He is probably most famous for the hospices he built on the summits of passes over the Alps. Many pilgrims from France and Germany would travel over the Alps on their way to Rome, but it was always a possibility that one would die from freezing along the way. In the 9th century, a system of hospices had been attempted but had lapsed long before Bernard's time. Bernard's hospices in the 11th century were placed under the care of clerics and laymen and were well equipped for the reception of all travelers. Eventually, these caretakers became Augustinians a monastery was built close by, which still exists today

At some point in time, Bernard traveled to Rome to receive formal recognition of the hospices and community and to obtain permission to accept novices. Bernard lived to the age of eighty-five and is believed to have died on May 28, 1081 at St. Lawrence Monastery in Novara, Italy.

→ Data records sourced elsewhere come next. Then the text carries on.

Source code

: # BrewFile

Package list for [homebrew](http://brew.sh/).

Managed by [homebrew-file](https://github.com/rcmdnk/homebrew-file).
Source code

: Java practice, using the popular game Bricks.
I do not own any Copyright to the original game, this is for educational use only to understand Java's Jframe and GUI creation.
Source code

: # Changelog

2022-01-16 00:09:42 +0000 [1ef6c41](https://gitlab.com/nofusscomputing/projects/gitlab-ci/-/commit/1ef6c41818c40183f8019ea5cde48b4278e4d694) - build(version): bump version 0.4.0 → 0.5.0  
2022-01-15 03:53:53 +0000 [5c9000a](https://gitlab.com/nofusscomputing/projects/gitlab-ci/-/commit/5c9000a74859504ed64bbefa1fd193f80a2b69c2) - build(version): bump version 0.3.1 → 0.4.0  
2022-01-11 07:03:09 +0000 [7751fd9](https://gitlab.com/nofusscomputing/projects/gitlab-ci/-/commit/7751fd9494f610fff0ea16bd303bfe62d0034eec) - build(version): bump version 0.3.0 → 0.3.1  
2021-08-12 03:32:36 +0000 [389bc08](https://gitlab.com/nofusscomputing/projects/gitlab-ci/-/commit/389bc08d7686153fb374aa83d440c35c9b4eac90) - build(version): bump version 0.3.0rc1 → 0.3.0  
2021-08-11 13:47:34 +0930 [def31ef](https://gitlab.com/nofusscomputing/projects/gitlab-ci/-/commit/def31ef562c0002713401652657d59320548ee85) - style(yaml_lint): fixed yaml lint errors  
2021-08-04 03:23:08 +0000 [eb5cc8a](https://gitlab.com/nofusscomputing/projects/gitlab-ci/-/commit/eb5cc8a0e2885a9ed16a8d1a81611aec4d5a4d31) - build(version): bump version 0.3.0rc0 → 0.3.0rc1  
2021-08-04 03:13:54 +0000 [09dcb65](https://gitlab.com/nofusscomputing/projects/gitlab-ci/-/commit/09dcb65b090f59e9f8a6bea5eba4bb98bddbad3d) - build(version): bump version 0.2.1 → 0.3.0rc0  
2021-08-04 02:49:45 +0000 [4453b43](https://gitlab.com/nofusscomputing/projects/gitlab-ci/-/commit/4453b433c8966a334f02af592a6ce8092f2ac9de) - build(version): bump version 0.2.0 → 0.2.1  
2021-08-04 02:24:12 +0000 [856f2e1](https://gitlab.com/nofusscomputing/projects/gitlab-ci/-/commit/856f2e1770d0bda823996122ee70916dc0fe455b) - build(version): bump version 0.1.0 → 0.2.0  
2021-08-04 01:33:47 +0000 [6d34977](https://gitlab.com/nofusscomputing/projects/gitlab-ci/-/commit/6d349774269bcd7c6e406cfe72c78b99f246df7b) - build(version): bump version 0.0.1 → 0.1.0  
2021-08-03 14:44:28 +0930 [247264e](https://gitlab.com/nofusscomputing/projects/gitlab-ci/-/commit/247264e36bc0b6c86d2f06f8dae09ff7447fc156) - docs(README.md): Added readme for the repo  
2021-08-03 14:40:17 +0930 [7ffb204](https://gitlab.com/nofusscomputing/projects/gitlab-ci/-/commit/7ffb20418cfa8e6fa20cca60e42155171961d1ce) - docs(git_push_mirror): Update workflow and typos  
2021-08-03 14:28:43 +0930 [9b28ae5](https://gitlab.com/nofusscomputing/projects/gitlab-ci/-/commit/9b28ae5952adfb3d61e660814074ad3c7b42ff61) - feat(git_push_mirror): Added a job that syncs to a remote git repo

A now-famous breed of dogs, known for its endurance in high altitude and cold, was named in honor of this saint. Bernard's life has been the focus of many romantic plays and stories. Many of us may remember childhood stories of St. Bernard dogs coming to the rescue of stranded or injured victims on Alpine slopes. The dogs almost always seem to have a cask of Brandy attached to their collars and when the victims were revived by a good drink the dogs would lead them to safety.

However, romance was not what Bernard's life was about. He was strongly committed to the ideals taught by Christ in the Sermon on the Mount. Bernard dedicated his life to bringing the message of Christ to all and to correcting the abuses of clerical life which he saw. He was deeply concerned for the care of the poor and disadvantaged. Living his life in the Alps he knew the dangers present and did what he could to relieve them. He is a model, not of romance, but of deep love and compassion, in imitation of God whom he loved and served with all his heart reprimanded.
—Excerpted from Christ in the Desert

Patronage: Alpinists; mountain climbers; mountaineers; skiers; travelers in the mountains.

Symbols and Representation: Man in a mountain setting holding a bishop's crozier; white dog.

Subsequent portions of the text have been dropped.